# Bog Oak



## Castanea (7 Apr 2015)

Hi Folks,

I'm Ian in Northampton, I've been turning for a year and I enjoy turning local timber from the nature reserves where I work. I'm making bowls and platters as well as spindle-turning little boxes and tool handles. Lots of chunky out-of-balance pieces of tree go straight from the chainsaw onto my poor little lathe to be gradually knocked into round. The lathe's surviving so far but I'm aware that I am pushing it a bit at times!

I've just got hold of a pile of "bog oak" from the fens of Cambridgeshire. I was told that some of the bog oak is actually bog pine but the piece I've just turned (and messed up by trying to go as thin as I would with more "normal" wood!) looks every inch like a very dark oak. It is oak-hard in the middle gradually getting darker and softer towards the edge by which point it is turning into something resembling peat - hence my loosing this evening's little bowl! It does smell a bit pondy when you cut it but it comes up to a lovely soft shine straight from sanding. I suspect it will take a wax polish very nicely.
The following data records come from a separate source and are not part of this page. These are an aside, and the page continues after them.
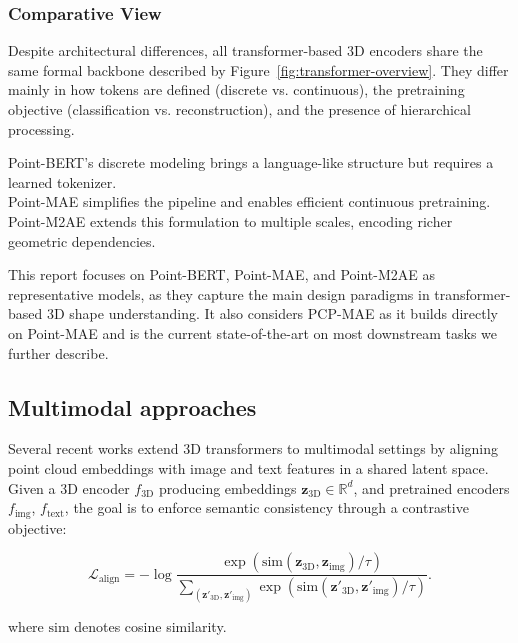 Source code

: \subsubsection{Comparative View}
\label{sssec:comparative_view}

Despite architectural differences, all transformer-based 3D encoders share the same formal backbone described by Figure~\ref{fig:transformer-overview}. They differ mainly in how tokens are defined (discrete vs. continuous), the pretraining objective (classification vs. reconstruction), and the presence of hierarchical processing.

Point-BERT’s discrete modeling brings a language-like structure but requires a learned tokenizer.\\
Point-MAE simplifies the pipeline and enables efficient continuous pretraining.\\
Point-M2AE extends this formulation to multiple scales, encoding richer geometric dependencies.

This report focuses on Point-BERT, Point-MAE, and Point-M2AE as representative models, as they capture the main design paradigms in transformer-based 3D shape understanding. It also considers PCP-MAE as it builds directly on Point-MAE and is the current state-of-the-art on most downstream tasks we further describe.



\subsection{Multimodal approaches}
\label{ssec:multimodal}

Several recent works extend 3D transformers to multimodal settings by aligning point cloud embeddings with image and text features in a shared latent space. Given a 3D encoder $f_{\text{3D}}$ producing embeddings $\mathbf{z}_{\text{3D}} \in \mathbb{R}^d$, and pretrained encoders $f_{\text{img}}$, $f_{\text{text}}$, the goal is to enforce semantic consistency through a contrastive objective:

\begin{equation}
  \mathcal{L}_{\text{align}} = 
  - \log 
  \frac{
    \exp\left(\text{sim}(\mathbf{z}_{\text{3D}}, \mathbf{z}_{\text{img}}) / \tau\right)
  }{
    \sum_{(\mathbf{z}'_{\text{3D}}, \mathbf{z}'_{\text{img}})}
    \exp\left(\text{sim}(\mathbf{z}'_{\text{3D}}, \mathbf{z}'_{\text{img}}) / \tau\right)
  }.
\end{equation}


where $\text{sim}$ denotes cosine similarity.

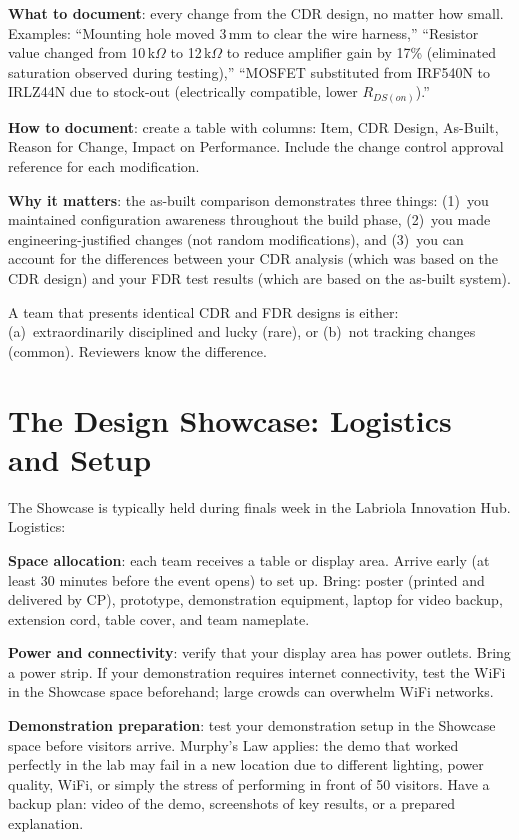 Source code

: \textbf{What to document}: every change from the CDR design, no matter how small. Examples: ``Mounting hole moved 3\,mm to clear the wire harness,'' ``Resistor value changed from 10\,k$\Omega$ to 12\,k$\Omega$ to reduce amplifier gain by 17\% (eliminated saturation observed during testing),'' ``MOSFET substituted from IRF540N to IRLZ44N due to stock-out (electrically compatible, lower $R_{DS(on)}$).''

\textbf{How to document}: create a table with columns: Item, CDR Design, As-Built, Reason for Change, Impact on Performance. Include the change control approval reference for each modification.

\textbf{Why it matters}: the as-built comparison demonstrates three things: (1)~you maintained configuration awareness throughout the build phase, (2)~you made engineering-justified changes (not random modifications), and (3)~you can account for the differences between your CDR analysis (which was based on the CDR design) and your FDR test results (which are based on the as-built system).

A team that presents identical CDR and FDR designs is either: (a)~extraordinarily disciplined and lucky (rare), or (b)~not tracking changes (common). Reviewers know the difference.

\section{The Design Showcase: Logistics and Setup}
The Showcase is typically held during finals week in the Labriola Innovation Hub. Logistics:

\textbf{Space allocation}: each team receives a table or display area. Arrive early (at least 30 minutes before the event opens) to set up. Bring: poster (printed and delivered by CP), prototype, demonstration equipment, laptop for video backup, extension cord, table cover, and team nameplate.

\textbf{Power and connectivity}: verify that your display area has power outlets. Bring a power strip. If your demonstration requires internet connectivity, test the WiFi in the Showcase space beforehand; large crowds can overwhelm WiFi networks.

\textbf{Demonstration preparation}: test your demonstration setup in the Showcase space before visitors arrive. Murphy's Law applies: the demo that worked perfectly in the lab may fail in a new location due to different lighting, power quality, WiFi, or simply the stress of performing in front of 50 visitors. Have a backup plan: video of the demo, screenshots of key results, or a prepared explanation.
Has anyone on the forum had any experience of turning bog oak? I'd appreciate any advice anyone can give me. I've picked up a few bigish bits but I suspect there will be rather limited amounts of useable wood tucked between the cracks and soft bits so I'm keen to avoid ruining too many pieces in the learning process. Rumour has it at these are trees which were alive 5,000 years ago and have been lying in the fenland peat since so the prospect of turning things from something which predates virtually everything I know is rather wonderful. I'd be very grateful for any guidance.

Many thanks and all the best

Ian


----------



## keithkarl2007 (7 Apr 2015)

Bog oak is typically black but some of the brown colour can be found closer to the centre of the log. These trees were part of large forests thousands of years ago and other bog woods are available such as bog yew, bog ash, bog willow and bog pine. Here in the Midlands of Ireland I'm surrounded by bog oak and bog yew. I love the stuff. It pre-dates the pyramids in Egypt and the monuments in Newgrange


----------



## Random Orbital Bob (8 Apr 2015)

I've not turned any myself but my understanding is its quite valuable. You might want to think about wearing a full face mask given how unpredictable the splits can be. Just today I had a tiny sliver of Laburnum hit me in the cheek after a v cut with a skew on nothing more than an egg cup and it cut my face.


----------



## CHJ (8 Apr 2015)

So called/labelled 'Bog Oak' can be very variable in texture, obvious really when you consider it could have been immersed in a whole variety of waterlogged situations from a very wide origin timescale.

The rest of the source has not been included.